**What is required:** What is needed is an exact copy of the lines from the start of the records below through the line with "# Article L622-16", without the pictures.

─── Provided entries

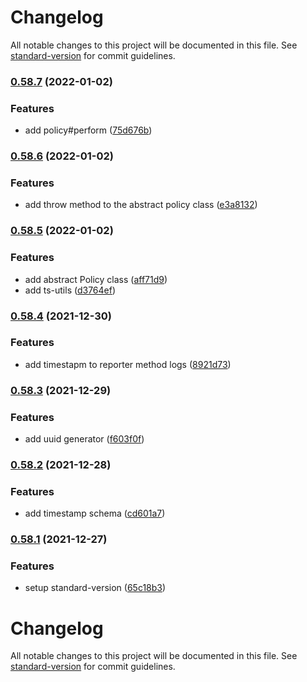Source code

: # Changelog

All notable changes to this project will be documented in this file. See [standard-version](https://github.com/conventional-changelog/standard-version) for commit guidelines.

### [0.58.7](https://github.com/bgord/bgord-node/compare/v0.58.6...v0.58.7) (2022-01-02)


### Features

* add policy#perform ([75d676b](https://github.com/bgord/bgord-node/commit/75d676b36fa23c79ed188e42dfc65db1deb9e136))

### [0.58.6](https://github.com/bgord/bgord-node/compare/v0.58.5...v0.58.6) (2022-01-02)


### Features

* add throw method to the abstract policy class ([e3a8132](https://github.com/bgord/bgord-node/commit/e3a813229f488317cf28ce7934331b500097a46d))

### [0.58.5](https://github.com/bgord/bgord-node/compare/v0.58.4...v0.58.5) (2022-01-02)


### Features

* add abstract Policy class ([aff71d9](https://github.com/bgord/bgord-node/commit/aff71d9767d5d2ee60e417be810cce30d8803c20))
* add ts-utils ([d3764ef](https://github.com/bgord/bgord-node/commit/d3764ef1df8c59c684a7e0498f15bbf29f47b9f0))

### [0.58.4](https://github.com/bgord/bgord-node/compare/v0.58.3...v0.58.4) (2021-12-30)


### Features

* add timestapm to reporter method logs ([8921d73](https://github.com/bgord/bgord-node/commit/8921d730bfbd9a85c87bc1dad4250e543223aa10))

### [0.58.3](https://github.com/bgord/bgord-node/compare/v0.58.2...v0.58.3) (2021-12-29)


### Features

* add uuid generator ([f603f0f](https://github.com/bgord/bgord-node/commit/f603f0f378c4587d43447149051760e277a5c239))

### [0.58.2](https://github.com/bgord/bgord-node/compare/v0.58.1...v0.58.2) (2021-12-28)


### Features

* add timestamp schema ([cd601a7](https://github.com/bgord/bgord-node/commit/cd601a75fc7c4ee509bbe82ac8607400030693cc))

### [0.58.1](https://github.com/bgord/bgord-node/compare/v0.58.0...v0.58.1) (2021-12-27)


### Features

* setup standard-version ([65c18b3](https://github.com/bgord/bgord-node/commit/65c18b385431859ce59fa72876de3ecafaf9b51e))

# Changelog

All notable changes to this project will be documented in this file. See [standard-version](https://github.com/conventional-changelog/standard-version) for commit guidelines.
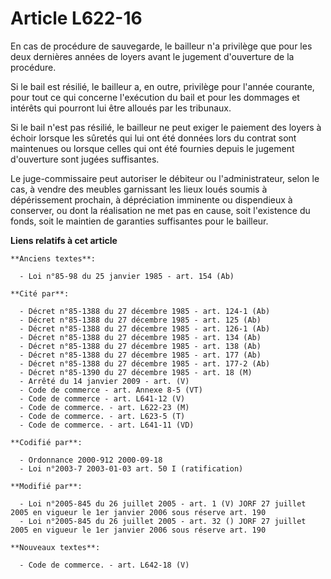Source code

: # Article L622-16

En cas de procédure de sauvegarde, le bailleur n'a privilège que pour les deux dernières années de loyers avant le jugement
d'ouverture de la procédure.

Si le bail est résilié, le bailleur a, en outre, privilège pour l'année courante, pour tout ce qui concerne l'exécution du
bail et pour les dommages et intérêts qui pourront lui être alloués par les tribunaux.

Si le bail n'est pas résilié, le bailleur ne peut exiger le paiement des loyers à échoir lorsque les sûretés qui lui ont été
données lors du contrat sont maintenues ou lorsque celles qui ont été fournies depuis le jugement d'ouverture sont jugées
suffisantes.

Le juge-commissaire peut autoriser le débiteur ou l'administrateur, selon le cas, à vendre des meubles garnissant les lieux
loués soumis à dépérissement prochain, à dépréciation imminente ou dispendieux à conserver, ou dont la réalisation ne met pas
en cause, soit l'existence du fonds, soit le maintien de garanties suffisantes pour le bailleur.

**Liens relatifs à cet article**

	**Anciens textes**:

	  - Loi n°85-98 du 25 janvier 1985 - art. 154 (Ab)

	**Cité par**:

	  - Décret n°85-1388 du 27 décembre 1985 - art. 124-1 (Ab)
	  - Décret n°85-1388 du 27 décembre 1985 - art. 125 (Ab)
	  - Décret n°85-1388 du 27 décembre 1985 - art. 126-1 (Ab)
	  - Décret n°85-1388 du 27 décembre 1985 - art. 134 (Ab)
	  - Décret n°85-1388 du 27 décembre 1985 - art. 138 (Ab)
	  - Décret n°85-1388 du 27 décembre 1985 - art. 177 (Ab)
	  - Décret n°85-1388 du 27 décembre 1985 - art. 177-2 (Ab)
	  - Décret n°85-1390 du 27 décembre 1985 - art. 18 (M)
	  - Arrêté du 14 janvier 2009 - art. (V)
	  - Code de commerce - art. Annexe 8-5 (VT)
	  - Code de commerce - art. L641-12 (V)
	  - Code de commerce. - art. L622-23 (M)
	  - Code de commerce. - art. L623-5 (T)
	  - Code de commerce. - art. L641-11 (VD)

	**Codifié par**:

	  - Ordonnance 2000-912 2000-09-18
	  - Loi n°2003-7 2003-01-03 art. 50 I (ratification)

	**Modifié par**:

	  - Loi n°2005-845 du 26 juillet 2005 - art. 1 (V) JORF 27 juillet 2005 en vigueur le 1er janvier 2006 sous réserve art. 190
	  - Loi n°2005-845 du 26 juillet 2005 - art. 32 () JORF 27 juillet 2005 en vigueur le 1er janvier 2006 sous réserve art. 190

	**Nouveaux textes**:

	  - Code de commerce. - art. L642-18 (V)
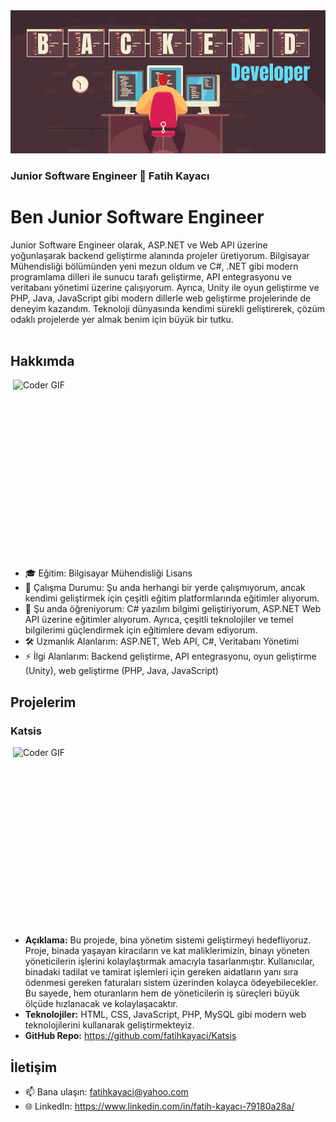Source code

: <img src="BackEndDeveloper.png" />

### Junior Software Engineer 👋 Fatih Kayacı 


# Ben Junior Software Engineer
 Junior Software Engineer olarak, ASP.NET ve Web API üzerine yoğunlaşarak backend geliştirme alanında projeler üretiyorum. Bilgisayar Mühendisliği bölümünden yeni mezun oldum ve C#, .NET gibi modern programlama dilleri ile sunucu tarafı geliştirme, API entegrasyonu ve veritabanı yönetimi üzerine çalışıyorum. Ayrıca, Unity ile oyun geliştirme ve PHP, Java, JavaScript gibi modern dillerle web geliştirme projelerinde de deneyim kazandım. Teknoloji dünyasında kendimi sürekli geliştirerek, çözüm odaklı projelerde yer almak benim için büyük bir tutku.
 <br>
<br>
  
## Hakkımda
<img align="right" src="https://developers.giphy.com/branch/master/static/api-512d36c09662682717108a38bbb5c57d.gif" alt="Coder GIF" width="500" height="300" />

- 🎓 Eğitim: Bilgisayar Mühendisliği Lisans
- 💼 Çalışma Durumu: Şu anda herhangi bir yerde çalışmıyorum, ancak kendimi geliştirmek için çeşitli eğitim platformlarında eğitimler alıyorum.
- 🌱 Şu anda öğreniyorum: C# yazılım bilgimi geliştiriyorum, ASP.NET Web API üzerine eğitimler alıyorum. Ayrıca, çeşitli teknolojiler ve temel bilgilerimi güçlendirmek için eğitimlere devam ediyorum.
- 🛠️ Uzmanlık Alanlarım: ASP.NET, Web API, C#, Veritabanı Yönetimi
- ⚡ İlgi Alanlarım: Backend geliştirme, API entegrasyonu, oyun geliştirme (Unity), web geliştirme (PHP, Java, JavaScript)

## Projelerim

### Katsis
  <img align="right" src="https://i.pinimg.com/originals/a5/2d/9b/a52d9ba54264337baa487a48141a1bcf.gif" alt="Coder GIF" width="500" height="300" />
  
- **Açıklama:** Bu projede, bina yönetim sistemi geliştirmeyi hedefliyoruz. Proje, binada yaşayan kiracıların ve kat maliklerimizin, binayı yöneten yöneticilerin işlerini kolaylaştırmak amacıyla tasarlanmıştır. Kullanıcılar, binadaki tadilat ve tamirat işlemleri için gereken aidatların yanı sıra ödenmesi gereken faturaları sistem üzerinden kolayca ödeyebilecekler. Bu sayede, hem oturanların hem de yöneticilerin iş süreçleri büyük ölçüde hızlanacak ve kolaylaşacaktır.
- **Teknolojiler:** HTML, CSS, JavaScript, PHP, MySQL gibi modern web teknolojilerini kullanarak geliştirmekteyiz.
- **GitHub Repo:** https://github.com/fatihkayaci/Katsis

  
## İletişim

- 📫 Bana ulaşın: fatihkayaci@yahoo.com
- 🌐 LinkedIn: https://www.linkedin.com/in/fatih-kayacı-79180a28a/

<br />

──────

**Expected answer:**
Source code

: # Changelog

All notable changes to this project will be documented in this file. See [standard-version](https://github.com/conventional-changelog/standard-version) for commit guidelines.

### [0.58.7](https://github.com/bgord/bgord-node/compare/v0.58.6...v0.58.7) (2022-01-02)


### Features

* add policy#perform ([75d676b](https://github.com/bgord/bgord-node/commit/75d676b36fa23c79ed188e42dfc65db1deb9e136))

### [0.58.6](https://github.com/bgord/bgord-node/compare/v0.58.5...v0.58.6) (2022-01-02)


### Features

* add throw method to the abstract policy class ([e3a8132](https://github.com/bgord/bgord-node/commit/e3a813229f488317cf28ce7934331b500097a46d))

### [0.58.5](https://github.com/bgord/bgord-node/compare/v0.58.4...v0.58.5) (2022-01-02)


### Features

* add abstract Policy class ([aff71d9](https://github.com/bgord/bgord-node/commit/aff71d9767d5d2ee60e417be810cce30d8803c20))
* add ts-utils ([d3764ef](https://github.com/bgord/bgord-node/commit/d3764ef1df8c59c684a7e0498f15bbf29f47b9f0))

### [0.58.4](https://github.com/bgord/bgord-node/compare/v0.58.3...v0.58.4) (2021-12-30)


### Features

* add timestapm to reporter method logs ([8921d73](https://github.com/bgord/bgord-node/commit/8921d730bfbd9a85c87bc1dad4250e543223aa10))

### [0.58.3](https://github.com/bgord/bgord-node/compare/v0.58.2...v0.58.3) (2021-12-29)


### Features

* add uuid generator ([f603f0f](https://github.com/bgord/bgord-node/commit/f603f0f378c4587d43447149051760e277a5c239))

### [0.58.2](https://github.com/bgord/bgord-node/compare/v0.58.1...v0.58.2) (2021-12-28)


### Features

* add timestamp schema ([cd601a7](https://github.com/bgord/bgord-node/commit/cd601a75fc7c4ee509bbe82ac8607400030693cc))

### [0.58.1](https://github.com/bgord/bgord-node/compare/v0.58.0...v0.58.1) (2021-12-27)


### Features

* setup standard-version ([65c18b3](https://github.com/bgord/bgord-node/commit/65c18b385431859ce59fa72876de3ecafaf9b51e))

# Changelog

All notable changes to this project will be documented in this file. See [standard-version](https://github.com/conventional-changelog/standard-version) for commit guidelines.
Source code

: # Article L622-16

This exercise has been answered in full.